Excerpt from The Human Body and Its Enemies: A Textbook of Physiology Hygiene and Sanitation
An examination of school physiologies published within the last four or five decades discloses the changing viewpoints of teachers of this subject. First anatomy was emphasized, then physiology became prominent, while in recent years, leaders in educational thought are agreed that hygiene is of paramount importance. Within this recent period there has been a shifting of accent from dress and diet to the prevention of germ diseases. The most generally accepted course of today, for elementary physiology, is one which does not minimize any of the phases of the subject, but preserves a correct proportion among them.

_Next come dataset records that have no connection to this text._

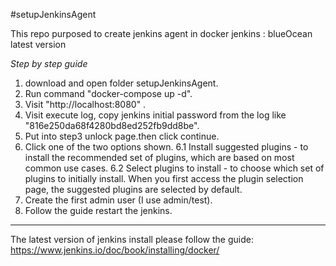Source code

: #setupJenkinsAgent

This repo purposed to create jenkins agent in docker 
jenkins : blueOcean latest version

*Step by step guide*
1. download and open folder setupJenkinsAgent.
2. Run command "docker-compose up -d".
3. Visit "http://localhost:8080" .
4. Visit execute log, copy jenkins initial password from the log like "816e250da68f4280bd8ed252fb9dd8be".
5. Put into step3 unlock page.then click continue.
6. Click one of the two options shown.
6.1 Install suggested plugins - to install the recommended set of plugins, which are based on most common use cases.
6.2 Select plugins to install - to choose which set of plugins to initially install. When you first access the plugin selection page, the suggested plugins are selected by default.
7. Create the first admin user (I use admin/test).
8. Follow the guide restart the jenkins.

--------------------------------------------------------------------
The latest version of jenkins install please follow the guide:
https://www.jenkins.io/doc/book/installing/docker/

The essential principle of hygiene has ever been cleanliness. The race has developed an instinctive horror of the unclean. Since the discovery of microorganisms as the causative agents of disease, however, our adherence to cleanliness has become specific and intelligent. There are, for example, many harmless substances far more revolting than human blood containing malarial parasites. But modern hygiene teaches that the blood of a malarial patient, taken in conjunction with a certain species of mosquito, makes a combination which is, from a health standpoint, very unclean. There is, therefore, a well-founded demand that children be taught the essentials of germ diseases and their prevention. The authors of the present volume have placed this material first, believing that its importance justifies this order of treatment.
In some quarters a certain timidity prevails in dealing with the topics of health and disease, on the ground that increased knowledge along these lines will lead to a more pessimistic point of view. The important role of optimism in the preservation of health is well recognized.